Society told by numbers
Linda Laura Sabbadini, former director of Istat, explains how data are crucial for understanding reality and bring out otherwise invisible situations
Her personal story is worth more than a thousand campaigns to encourage girls to study Stem subjects: with numbers, data and statistical processes, in fact, Linda Laura Sabbadini has always been at ease thanks to a luminous mind, the teacher Emma Castelnuovo. It was in middle school, under her guidance, that Sabbadini approached mathematics as a game of intuition and creativity, defying the worst stereotypes. An approach that she has carried with her in the years to come.

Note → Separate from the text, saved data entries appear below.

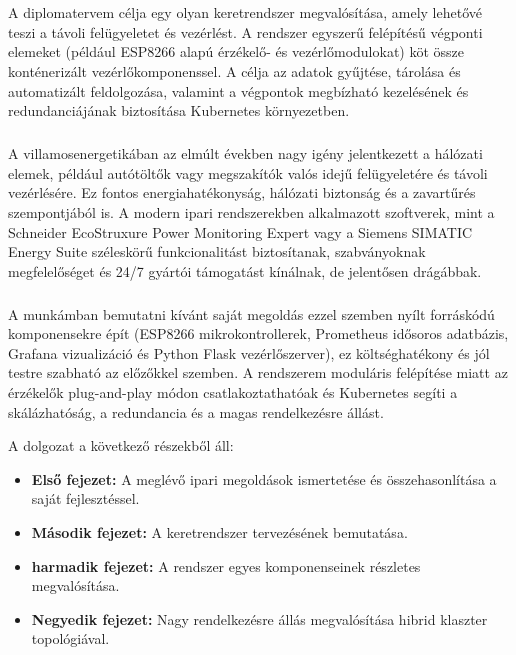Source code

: \chapter{\bevezetes}

A diplomatervem célja egy olyan keretrendszer megvalósítása, 
amely lehetővé teszi a távoli felügyeletet és vezérlést. 
A rendszer egyszerű felépítésű végponti elemeket 
(például ESP8266 alapú érzékelő- és vezérlőmodulokat) köt össze 
konténerizált vezérlőkomponenssel. 
A célja az adatok gyűjtése, tárolása és automatizált feldolgozása, 
valamint a végpontok megbízható kezelésének és redundanciájának 
biztosítása Kubernetes környezetben.
\paragraph{}
A villamosenergetikában az elmúlt években nagy igény jelentkezett 
a hálózati elemek, például autótöltők vagy megszakítók valós 
idejű felügyeletére és távoli vezérlésére. Ez fontos energiahatékonyság,
hálózati biztonság és a zavartűrés szempontjából is. 
A modern ipari rendszerekben alkalmazott szoftverek, 
mint a Schneider EcoStruxure Power Monitoring Expert vagy a Siemens SIMATIC 
Energy Suite széleskörű funkcionalitást biztosítanak, szabványoknak megfelelőséget 
és 24/7 gyártói támogatást kínálnak, 
de jelentősen drágábbak.
\paragraph{}
A munkámban bemutatni kívánt saját megoldás ezzel szemben nyílt 
forráskódú komponensekre épít (ESP8266 mikrokontrollerek, Prometheus 
idősoros adatbázis, Grafana vizualizáció és Python Flask vezérlőszerver), 
ez költséghatékony és jól testre szabható az előzőkkel szemben. 
A rendszerem moduláris felépítése miatt az érzékelők plug-and-play módon
csatlakoztathatóak és Kubernetes 
segíti a skálázhatóság, a redundancia és a magas rendelkezésre állást.

A dolgozat a következő részekből áll:

\begin{itemize}
    \item \textbf{Első fejezet:} A meglévő ipari megoldások ismertetése és összehasonlítása a saját fejlesztéssel.
    \item \textbf{Második fejezet:} A keretrendszer tervezésének bemutatása.
    \item \textbf{harmadik fejezet:} A rendszer egyes komponenseinek részletes megvalósítása.
    \item \textbf{Negyedik fejezet:} Nagy rendelkezésre állás megvalósítása hibrid klaszter topológiával.
\end{itemize}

When she joined ISTAT in 1983, she did so by means of a competition for secondary school leavers and, once graduated, she slowly climbed the mountain to the top. Her life and professional experience come together in the book Il Paese che conta (The Country that Counts): a powerful statement of the value of numbers, of the humanistic substance of statistics, of their ability to impact society by bringing to light ignored phenomena and giving visibility to what would otherwise remain buried in silence.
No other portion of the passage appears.